Inflation heated up for a second straight month in June. According to the Bureau of Labor Statistics, the headline figure for the Consumer Price Index was at 2.7% year-over-year, up from 2.4% in May and higher than the expected 2.6% growth. On a monthly basis, prices rose 0.3%, as expected.
Additionally, the core CPI was at 2.9% year-over-year, up from 2.8% in May but lower than the expected 3.0% growth. On a monthly basis, core prices rose 0.2% which was lower than the expected 0.3% monthly increase.
Here is the introduction from the BLS summary, which leads with the seasonally adjusted monthly data:
The Consumer Price Index for All Urban Consumers (CPI-U) increased 0.3 percent on a seasonally adjusted basis in June, after rising 0.1 percent in May, the U.S. Bureau of Labor Statistics reported today. Over the last 12 months, the all items index increased 2.7 percent before seasonal adjustment.
The index for shelter rose 0.2 percent in June and was the primary factor in the all items monthly increase. The energy index rose 0.9 percent in June as the gasoline index increased 1.0 percent over the month. The index for food increased 0.3 percent as the index for food at home rose 0.3 percent and the index for food away from home rose 0.4 percent in June.
The index for all items less food and energy rose 0.2 percent in June, following a 0.1-percent increase in May. Indexes that increased over the month include household furnishings and operations, medical care, recreation, apparel, and personal care. The indexes for used cars and trucks, new vehicles, and airline fares were among the major indexes that decreased in June.
The all items index rose 2.7 percent for the 12 months ending June, after rising 2.4 percent over the 12 months ending May. The all items less food and energy index rose 2.9 percent over the last 12 months. The energy index decreased 0.8 percent for the 12 months ending June. The food index increased 3.0 percent over the last year.
The first chart is an overlay of headline CPI and core CPI (excludes Food and Energy) since the turn of the century. The highlighted two percent level is the Federal Reserve's target inflation rate. In June, prices accelerated from 2.35% in May to 2.67%. Meanwhile core prices accelerated from 2.79% in May to 2.93% in June. This is the highest level for both series since February.

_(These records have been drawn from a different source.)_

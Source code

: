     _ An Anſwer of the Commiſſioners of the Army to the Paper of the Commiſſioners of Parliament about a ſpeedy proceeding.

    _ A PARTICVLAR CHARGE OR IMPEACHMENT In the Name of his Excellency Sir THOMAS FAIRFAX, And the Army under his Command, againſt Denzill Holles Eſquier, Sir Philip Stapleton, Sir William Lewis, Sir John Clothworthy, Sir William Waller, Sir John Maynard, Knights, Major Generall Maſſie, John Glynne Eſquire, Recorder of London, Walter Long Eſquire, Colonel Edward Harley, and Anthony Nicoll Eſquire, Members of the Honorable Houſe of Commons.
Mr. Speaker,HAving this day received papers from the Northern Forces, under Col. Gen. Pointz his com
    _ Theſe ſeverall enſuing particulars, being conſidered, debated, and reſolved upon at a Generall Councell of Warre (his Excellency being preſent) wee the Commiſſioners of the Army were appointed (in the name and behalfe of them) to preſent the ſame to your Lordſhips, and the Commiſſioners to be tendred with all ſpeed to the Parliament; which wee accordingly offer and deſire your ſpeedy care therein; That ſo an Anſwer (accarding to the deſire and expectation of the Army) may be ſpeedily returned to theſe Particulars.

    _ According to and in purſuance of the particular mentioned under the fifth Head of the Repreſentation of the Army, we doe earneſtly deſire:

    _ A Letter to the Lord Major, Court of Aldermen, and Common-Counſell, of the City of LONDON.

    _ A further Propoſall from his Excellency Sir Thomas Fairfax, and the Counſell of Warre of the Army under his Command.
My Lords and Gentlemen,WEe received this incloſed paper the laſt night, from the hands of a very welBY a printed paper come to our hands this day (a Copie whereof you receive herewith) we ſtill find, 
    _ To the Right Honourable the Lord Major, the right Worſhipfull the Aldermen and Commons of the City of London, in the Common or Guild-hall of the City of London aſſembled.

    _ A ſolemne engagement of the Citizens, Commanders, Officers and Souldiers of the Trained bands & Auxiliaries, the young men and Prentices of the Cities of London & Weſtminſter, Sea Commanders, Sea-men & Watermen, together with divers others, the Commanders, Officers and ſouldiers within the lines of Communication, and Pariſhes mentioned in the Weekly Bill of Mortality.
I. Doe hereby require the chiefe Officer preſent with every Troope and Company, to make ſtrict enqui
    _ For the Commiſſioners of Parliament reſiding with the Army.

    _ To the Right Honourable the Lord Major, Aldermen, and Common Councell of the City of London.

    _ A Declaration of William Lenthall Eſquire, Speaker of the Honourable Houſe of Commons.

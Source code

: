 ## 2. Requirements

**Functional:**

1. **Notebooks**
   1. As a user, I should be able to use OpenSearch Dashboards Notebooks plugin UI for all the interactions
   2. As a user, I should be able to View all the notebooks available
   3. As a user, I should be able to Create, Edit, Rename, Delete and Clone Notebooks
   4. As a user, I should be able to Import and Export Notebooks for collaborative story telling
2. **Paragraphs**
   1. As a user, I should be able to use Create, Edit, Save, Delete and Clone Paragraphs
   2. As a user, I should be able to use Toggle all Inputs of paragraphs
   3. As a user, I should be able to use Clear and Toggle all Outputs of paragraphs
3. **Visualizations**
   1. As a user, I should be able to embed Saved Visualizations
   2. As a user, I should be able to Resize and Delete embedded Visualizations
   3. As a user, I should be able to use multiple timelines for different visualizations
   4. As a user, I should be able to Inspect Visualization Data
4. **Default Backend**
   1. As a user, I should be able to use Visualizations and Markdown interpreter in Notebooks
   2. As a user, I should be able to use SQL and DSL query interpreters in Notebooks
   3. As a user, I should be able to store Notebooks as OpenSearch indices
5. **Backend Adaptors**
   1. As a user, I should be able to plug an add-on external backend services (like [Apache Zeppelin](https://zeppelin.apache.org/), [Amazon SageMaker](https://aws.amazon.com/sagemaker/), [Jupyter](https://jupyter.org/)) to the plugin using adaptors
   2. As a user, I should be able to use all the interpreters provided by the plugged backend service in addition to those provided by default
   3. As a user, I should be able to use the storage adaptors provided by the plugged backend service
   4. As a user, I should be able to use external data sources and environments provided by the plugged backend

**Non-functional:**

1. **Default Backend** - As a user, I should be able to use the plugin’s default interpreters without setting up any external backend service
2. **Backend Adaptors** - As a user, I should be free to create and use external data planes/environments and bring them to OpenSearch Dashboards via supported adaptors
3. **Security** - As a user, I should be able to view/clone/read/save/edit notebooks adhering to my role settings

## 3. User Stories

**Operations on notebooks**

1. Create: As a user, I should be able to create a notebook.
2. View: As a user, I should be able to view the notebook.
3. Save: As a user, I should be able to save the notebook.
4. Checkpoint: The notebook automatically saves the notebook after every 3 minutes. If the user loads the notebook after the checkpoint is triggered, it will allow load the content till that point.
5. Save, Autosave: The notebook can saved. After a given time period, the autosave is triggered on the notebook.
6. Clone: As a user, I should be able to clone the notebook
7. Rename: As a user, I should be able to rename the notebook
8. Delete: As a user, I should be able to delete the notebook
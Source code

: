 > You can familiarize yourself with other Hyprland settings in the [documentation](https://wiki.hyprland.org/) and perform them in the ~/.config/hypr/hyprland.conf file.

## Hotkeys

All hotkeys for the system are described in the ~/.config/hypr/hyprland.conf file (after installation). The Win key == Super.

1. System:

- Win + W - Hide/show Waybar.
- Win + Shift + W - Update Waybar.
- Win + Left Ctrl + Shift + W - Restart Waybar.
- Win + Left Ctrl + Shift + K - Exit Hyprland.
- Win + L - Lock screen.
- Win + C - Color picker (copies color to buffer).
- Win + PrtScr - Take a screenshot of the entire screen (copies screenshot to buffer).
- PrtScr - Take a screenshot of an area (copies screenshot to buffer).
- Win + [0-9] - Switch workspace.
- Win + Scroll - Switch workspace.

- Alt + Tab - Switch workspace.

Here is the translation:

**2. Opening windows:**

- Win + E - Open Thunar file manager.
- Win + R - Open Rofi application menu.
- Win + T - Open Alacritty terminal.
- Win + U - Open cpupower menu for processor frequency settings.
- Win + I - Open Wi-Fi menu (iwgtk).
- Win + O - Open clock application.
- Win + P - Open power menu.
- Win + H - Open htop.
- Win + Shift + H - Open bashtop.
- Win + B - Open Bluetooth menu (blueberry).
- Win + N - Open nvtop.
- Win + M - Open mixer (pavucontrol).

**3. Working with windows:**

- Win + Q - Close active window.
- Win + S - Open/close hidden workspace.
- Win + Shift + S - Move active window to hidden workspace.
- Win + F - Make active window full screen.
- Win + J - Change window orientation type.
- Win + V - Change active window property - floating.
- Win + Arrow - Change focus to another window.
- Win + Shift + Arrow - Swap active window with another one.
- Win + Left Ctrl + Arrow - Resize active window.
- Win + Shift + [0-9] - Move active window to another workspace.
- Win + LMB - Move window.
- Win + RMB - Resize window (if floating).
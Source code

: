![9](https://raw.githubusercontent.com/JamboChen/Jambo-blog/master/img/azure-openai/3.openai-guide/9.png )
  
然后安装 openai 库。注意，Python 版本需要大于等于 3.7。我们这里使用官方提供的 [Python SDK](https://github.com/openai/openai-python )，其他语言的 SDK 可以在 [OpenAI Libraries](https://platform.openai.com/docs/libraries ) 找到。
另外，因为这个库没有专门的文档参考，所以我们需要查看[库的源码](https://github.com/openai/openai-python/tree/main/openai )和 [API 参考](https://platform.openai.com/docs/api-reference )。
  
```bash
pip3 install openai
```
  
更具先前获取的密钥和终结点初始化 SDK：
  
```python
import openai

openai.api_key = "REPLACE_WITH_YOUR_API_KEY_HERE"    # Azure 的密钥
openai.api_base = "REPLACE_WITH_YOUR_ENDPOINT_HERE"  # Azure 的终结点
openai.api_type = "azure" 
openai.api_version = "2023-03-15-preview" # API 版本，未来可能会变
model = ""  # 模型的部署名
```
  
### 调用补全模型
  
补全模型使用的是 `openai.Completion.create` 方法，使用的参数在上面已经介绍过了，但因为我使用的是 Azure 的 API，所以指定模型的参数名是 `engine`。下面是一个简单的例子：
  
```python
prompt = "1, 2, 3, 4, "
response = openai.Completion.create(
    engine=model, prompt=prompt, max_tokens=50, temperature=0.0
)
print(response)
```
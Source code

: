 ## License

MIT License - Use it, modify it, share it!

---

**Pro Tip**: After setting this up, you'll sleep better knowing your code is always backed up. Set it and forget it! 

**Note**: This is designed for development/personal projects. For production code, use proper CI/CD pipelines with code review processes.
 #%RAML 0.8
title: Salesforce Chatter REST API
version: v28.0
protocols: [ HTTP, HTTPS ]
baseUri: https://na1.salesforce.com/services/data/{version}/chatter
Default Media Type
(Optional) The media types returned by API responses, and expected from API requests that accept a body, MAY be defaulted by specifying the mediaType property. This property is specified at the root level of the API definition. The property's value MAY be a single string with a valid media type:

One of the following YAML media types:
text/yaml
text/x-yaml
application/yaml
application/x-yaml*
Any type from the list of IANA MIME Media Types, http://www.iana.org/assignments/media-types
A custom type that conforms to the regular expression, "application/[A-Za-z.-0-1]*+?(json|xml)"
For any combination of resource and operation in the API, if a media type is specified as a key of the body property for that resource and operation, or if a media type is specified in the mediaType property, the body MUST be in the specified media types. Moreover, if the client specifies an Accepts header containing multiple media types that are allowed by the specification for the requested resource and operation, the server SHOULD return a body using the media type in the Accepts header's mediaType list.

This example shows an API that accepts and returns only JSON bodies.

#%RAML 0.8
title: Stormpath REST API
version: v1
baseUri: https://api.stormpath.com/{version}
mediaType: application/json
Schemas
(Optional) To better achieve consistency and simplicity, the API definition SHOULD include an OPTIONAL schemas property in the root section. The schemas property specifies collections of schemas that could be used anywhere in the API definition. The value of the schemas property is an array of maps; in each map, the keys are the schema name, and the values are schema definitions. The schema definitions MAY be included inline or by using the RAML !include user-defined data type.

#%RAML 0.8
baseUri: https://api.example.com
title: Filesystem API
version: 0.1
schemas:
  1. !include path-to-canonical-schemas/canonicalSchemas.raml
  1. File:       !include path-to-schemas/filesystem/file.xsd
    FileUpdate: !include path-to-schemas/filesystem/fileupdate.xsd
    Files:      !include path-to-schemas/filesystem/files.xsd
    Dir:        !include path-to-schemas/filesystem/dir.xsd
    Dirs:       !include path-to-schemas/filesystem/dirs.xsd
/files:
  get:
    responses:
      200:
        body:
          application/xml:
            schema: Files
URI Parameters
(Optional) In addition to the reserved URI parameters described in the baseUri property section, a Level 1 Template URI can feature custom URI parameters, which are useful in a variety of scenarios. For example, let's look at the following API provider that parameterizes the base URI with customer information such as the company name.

The next chart shows both series since 1957, the year the government first began tracking core inflation. In recent years, we have seen some of the highest inflation rates since the second of the two recessions in the early 1980s. However, inflation has slowly made its way back down but has proven sticky. Core CPI is currently sitting at a level last seen in the early 1990s, while headline CPI is near levels seen in the 2017-18.

Consumer Price Index Components
The Bureau of Labor Statistics (BLS) divides all expenditures into eight categories and assigns a relative size to each, which is shown in the chart below. The BLS weighs these annually with the latest weighting taking place in December 2024.

Here is a table showing the annualized change in Headline and Core CPI, not seasonally adjusted, for each of the past six months. Also included are the eight components of Headline CPI and a separate entry for Energy, which is a collection of sub-indexes in Housing and Transportation. We can make some inferences about how inflation is impacting our personal expenses depending on our relative exposure to the individual components. Some of us have higher transportation costs, others medical costs, etc. A conspicuous feature in the year-over-year table is the volatility in energy, significantly a result of gasoline prices, which is also reflected in Transportation.

Here is the same table as above with month-over-month numbers (not seasonally adjusted).

Note: For additional information on the component composition of the Consumer Price Index, see our Inside the Consumer Price Index.
Inflation: Fed's 2% Target
The Fed is on record as having a target rate of 2% for core inflation.. The Fed traditionally uses the PCE Price Index as their preferred inflation gauge however the Consumer Price Index is another common measure. Read our analysis on how these two inflationary measures stack up against each other.
The COVID-19 pandemic helped launch inflation into its highest levels since the 1980s. As a result, the Fed has been battling high inflation over the past few years with its monetary policy. Inflation has eased off of its 2022 highs, however the back half of 2024 has shown just how sticky it can be.
In their latest meeting, the Fed held rates steady at 4.25-4.50%, as expected. This marked the fourth straight meeting the Fed has left rates unchanged. The statement from the meeting revealed the Committee believes inflation remains "somewhat elevated" but that they are strongly committed to returning inflation to its 2% objective.